The GEM Project easily extends C–V feedback from asset pricing to total nominal spending, the focus of its NDD analysis. In the enriched framework, investment outlays are already determined by P, ₡, and Ƈ, with policymaker credibility mediating the relative influence of economic fundamentals and confidence. In addition, consumption spending is influenced by household wealth and is, therefore, sensitive to mark-to-market asset prices. Finally, in episodes of contracting aggregate demand, incomes throughout the economy are destabilized by powerful multipliers unleashed by contracting employment, output, and income. Putting the pieces together, broad macro uncertainty produces a second, more extensive destabilizing feedback — this time between the interacting confidence/credibility (₡ and Ƈ) and aggregate nominal demand.
The Great Recession
In garden-variety SDD business cycles, the credibility of stabilization authorities’ trend real-side objective remains robust, significantly containing the welfare loss from the demand disturbance. NDD circumstances fundamentally differ, making it a huge mistake to rely the same intervention policy for both. As emphasized, extreme instability crucially features a breakdown in central-bank real-side credibility, causing investor/lender uncertainty and consequent inaction to become the driving force in collapsing investment and overall spending. Farmer’s confidence dominates Fama’s fundamentals. Identifying triggers for Ƈ breakdowns seem to me to be matters of art, rooted in the ability to read the mood of markets in given circumstances.
In the 2008-09 crisis, investors/lenders were surprised by policymakers’ failure to prevent the Lehman bankruptcy. The event fostered uncertainty about the credibility of the trend real-side objectives of stabilization authorities. After all, even Bernanke was openly talking about depression. The crucial question was government’s capacity to manage nominal demand, halting and reversing the rapid contraction in total spending that was interacting with rational MWR to produce hemorrhaging job loss in the many millions.
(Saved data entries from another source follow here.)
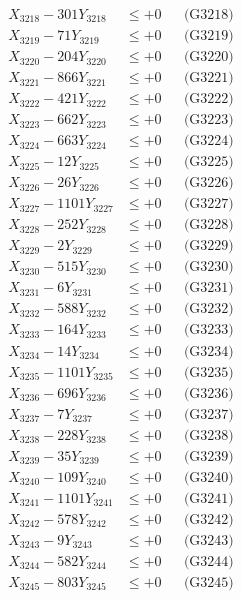 \documentclass[a4paper,10pt]{article}
\begin{document}
{\begin{align}
X_{3218} - 301Y_{3218} &\leq +0 && \text{(G3218)} \\
X_{3219} - 71Y_{3219} &\leq +0 && \text{(G3219)} \\
X_{3220} - 204Y_{3220} &\leq +0 && \text{(G3220)} \\
\allowbreak
X_{3221} - 866Y_{3221} &\leq +0 && \text{(G3221)} \\
X_{3222} - 421Y_{3222} &\leq +0 && \text{(G3222)} \\
X_{3223} - 662Y_{3223} &\leq +0 && \text{(G3223)} \\
X_{3224} - 663Y_{3224} &\leq +0 && \text{(G3224)} \\
X_{3225} - 12Y_{3225} &\leq +0 && \text{(G3225)} \\
X_{3226} - 26Y_{3226} &\leq +0 && \text{(G3226)} \\
X_{3227} - 1101Y_{3227} &\leq +0 && \text{(G3227)} \\
X_{3228} - 252Y_{3228} &\leq +0 && \text{(G3228)} \\
X_{3229} - 2Y_{3229} &\leq +0 && \text{(G3229)} \\
X_{3230} - 515Y_{3230} &\leq +0 && \text{(G3230)} \\
\allowbreak
X_{3231} - 6Y_{3231} &\leq +0 && \text{(G3231)} \\
X_{3232} - 588Y_{3232} &\leq +0 && \text{(G3232)} \\
X_{3233} - 164Y_{3233} &\leq +0 && \text{(G3233)} \\
X_{3234} - 14Y_{3234} &\leq +0 && \text{(G3234)} \\
X_{3235} - 1101Y_{3235} &\leq +0 && \text{(G3235)} \\
X_{3236} - 696Y_{3236} &\leq +0 && \text{(G3236)} \\
X_{3237} - 7Y_{3237} &\leq +0 && \text{(G3237)} \\
X_{3238} - 228Y_{3238} &\leq +0 && \text{(G3238)} \\
X_{3239} - 35Y_{3239} &\leq +0 && \text{(G3239)} \\
X_{3240} - 109Y_{3240} &\leq +0 && \text{(G3240)} \\
\allowbreak
X_{3241} - 1101Y_{3241} &\leq +0 && \text{(G3241)} \\
X_{3242} - 578Y_{3242} &\leq +0 && \text{(G3242)} \\
X_{3243} - 9Y_{3243} &\leq +0 && \text{(G3243)} \\
X_{3244} - 582Y_{3244} &\leq +0 && \text{(G3244)} \\
X_{3245} - 803Y_{3245} &\leq +0 && \text{(G3245)} \\

\end{align}}
\end{document}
Remember that investor/lender inaction does not require the belief that a depression is in fact beginning, only increased uncertainty that it can be prevented – a much lower bar. From the acute-instability model’s perspective, investors/lenders’ uncertainty about monetary/fiscal competence is clearly manifest in the actual 50% collapse in equity prices, a deterioration that cannot reflect economic fundamentals. Fama no longer mattered. Some sort of confidence feedback is needed to explain the collapse, and quick rebound, of equity prices in 2008-09. The proper design of measures to contain/prevent extreme instability must take evident ₡ and Ƈ feedback mechanisms into account.